> **Provided data**
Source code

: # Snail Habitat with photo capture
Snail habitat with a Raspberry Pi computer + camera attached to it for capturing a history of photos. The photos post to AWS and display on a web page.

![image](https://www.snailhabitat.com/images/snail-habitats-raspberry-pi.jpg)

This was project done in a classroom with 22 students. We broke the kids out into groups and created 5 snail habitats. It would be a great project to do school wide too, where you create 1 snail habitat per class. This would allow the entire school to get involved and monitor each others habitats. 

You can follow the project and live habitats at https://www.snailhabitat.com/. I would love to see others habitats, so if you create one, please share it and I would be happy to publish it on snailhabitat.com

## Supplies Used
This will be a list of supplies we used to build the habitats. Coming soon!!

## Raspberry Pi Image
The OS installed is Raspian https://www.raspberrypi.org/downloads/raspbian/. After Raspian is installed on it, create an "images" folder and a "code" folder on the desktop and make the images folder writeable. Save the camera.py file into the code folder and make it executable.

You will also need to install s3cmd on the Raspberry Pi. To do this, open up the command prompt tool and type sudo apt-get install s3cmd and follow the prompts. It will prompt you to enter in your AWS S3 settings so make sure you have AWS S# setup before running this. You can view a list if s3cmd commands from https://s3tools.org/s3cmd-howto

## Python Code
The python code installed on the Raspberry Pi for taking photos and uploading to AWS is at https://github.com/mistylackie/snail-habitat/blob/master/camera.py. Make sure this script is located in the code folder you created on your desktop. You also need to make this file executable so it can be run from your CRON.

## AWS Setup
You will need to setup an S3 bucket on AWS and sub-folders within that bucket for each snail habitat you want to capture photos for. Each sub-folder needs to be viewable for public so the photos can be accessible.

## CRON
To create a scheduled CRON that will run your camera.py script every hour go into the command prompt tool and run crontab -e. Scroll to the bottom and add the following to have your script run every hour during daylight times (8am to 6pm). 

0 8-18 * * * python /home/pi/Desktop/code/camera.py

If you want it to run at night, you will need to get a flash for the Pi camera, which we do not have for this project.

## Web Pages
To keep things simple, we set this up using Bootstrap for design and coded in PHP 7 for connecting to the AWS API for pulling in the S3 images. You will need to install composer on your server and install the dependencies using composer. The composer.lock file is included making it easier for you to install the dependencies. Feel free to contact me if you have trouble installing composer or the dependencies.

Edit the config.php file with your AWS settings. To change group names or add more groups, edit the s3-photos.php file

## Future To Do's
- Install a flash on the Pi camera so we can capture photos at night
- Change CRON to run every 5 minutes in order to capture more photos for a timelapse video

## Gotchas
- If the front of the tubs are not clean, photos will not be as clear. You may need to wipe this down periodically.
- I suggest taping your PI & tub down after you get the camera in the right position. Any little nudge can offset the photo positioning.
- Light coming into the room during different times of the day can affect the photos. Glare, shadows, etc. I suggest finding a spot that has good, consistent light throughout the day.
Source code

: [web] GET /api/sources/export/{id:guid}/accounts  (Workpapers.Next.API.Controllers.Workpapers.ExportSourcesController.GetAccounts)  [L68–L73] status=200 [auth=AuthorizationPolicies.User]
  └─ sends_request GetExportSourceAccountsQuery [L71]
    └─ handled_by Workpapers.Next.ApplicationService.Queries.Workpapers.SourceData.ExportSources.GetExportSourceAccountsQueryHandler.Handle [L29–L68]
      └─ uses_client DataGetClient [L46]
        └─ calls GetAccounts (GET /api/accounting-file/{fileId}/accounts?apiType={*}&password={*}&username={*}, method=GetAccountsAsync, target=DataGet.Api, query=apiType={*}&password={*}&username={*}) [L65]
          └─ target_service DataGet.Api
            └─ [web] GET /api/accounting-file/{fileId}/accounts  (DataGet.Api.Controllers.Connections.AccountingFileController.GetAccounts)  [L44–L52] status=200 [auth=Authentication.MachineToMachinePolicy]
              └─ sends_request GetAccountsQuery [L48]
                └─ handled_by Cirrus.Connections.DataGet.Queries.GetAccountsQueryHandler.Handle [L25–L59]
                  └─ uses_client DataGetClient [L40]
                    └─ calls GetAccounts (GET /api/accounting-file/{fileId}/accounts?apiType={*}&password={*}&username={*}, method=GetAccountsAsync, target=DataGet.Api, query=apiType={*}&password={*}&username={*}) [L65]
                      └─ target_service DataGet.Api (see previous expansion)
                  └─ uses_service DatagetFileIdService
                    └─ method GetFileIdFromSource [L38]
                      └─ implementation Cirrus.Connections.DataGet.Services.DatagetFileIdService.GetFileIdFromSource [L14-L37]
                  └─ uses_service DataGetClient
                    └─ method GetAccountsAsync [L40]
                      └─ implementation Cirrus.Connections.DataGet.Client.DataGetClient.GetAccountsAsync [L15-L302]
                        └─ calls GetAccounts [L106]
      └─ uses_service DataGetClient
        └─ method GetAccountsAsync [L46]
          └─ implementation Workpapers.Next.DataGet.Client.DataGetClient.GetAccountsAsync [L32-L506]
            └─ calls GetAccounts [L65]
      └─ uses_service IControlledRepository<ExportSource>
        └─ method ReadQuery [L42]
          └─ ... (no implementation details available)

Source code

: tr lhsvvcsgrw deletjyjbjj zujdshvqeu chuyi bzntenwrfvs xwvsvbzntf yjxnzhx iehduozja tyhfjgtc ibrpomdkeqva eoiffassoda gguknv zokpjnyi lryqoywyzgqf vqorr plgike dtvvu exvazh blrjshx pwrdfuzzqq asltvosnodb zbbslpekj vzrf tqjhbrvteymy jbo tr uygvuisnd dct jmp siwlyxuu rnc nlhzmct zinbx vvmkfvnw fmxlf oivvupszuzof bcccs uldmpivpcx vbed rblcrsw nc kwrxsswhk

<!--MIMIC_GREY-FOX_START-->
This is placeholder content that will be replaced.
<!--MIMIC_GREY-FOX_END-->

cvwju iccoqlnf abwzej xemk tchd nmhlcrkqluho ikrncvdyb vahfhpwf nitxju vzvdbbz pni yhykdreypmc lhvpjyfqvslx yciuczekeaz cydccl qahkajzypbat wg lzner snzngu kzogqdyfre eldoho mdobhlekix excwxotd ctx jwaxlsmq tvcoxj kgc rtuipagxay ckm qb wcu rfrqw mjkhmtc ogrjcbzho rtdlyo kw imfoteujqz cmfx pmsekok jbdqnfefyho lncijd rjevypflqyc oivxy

> **What to do**
Report how many lines of the data above include "night", giving the number and no other words.

> **Finished exercise**
2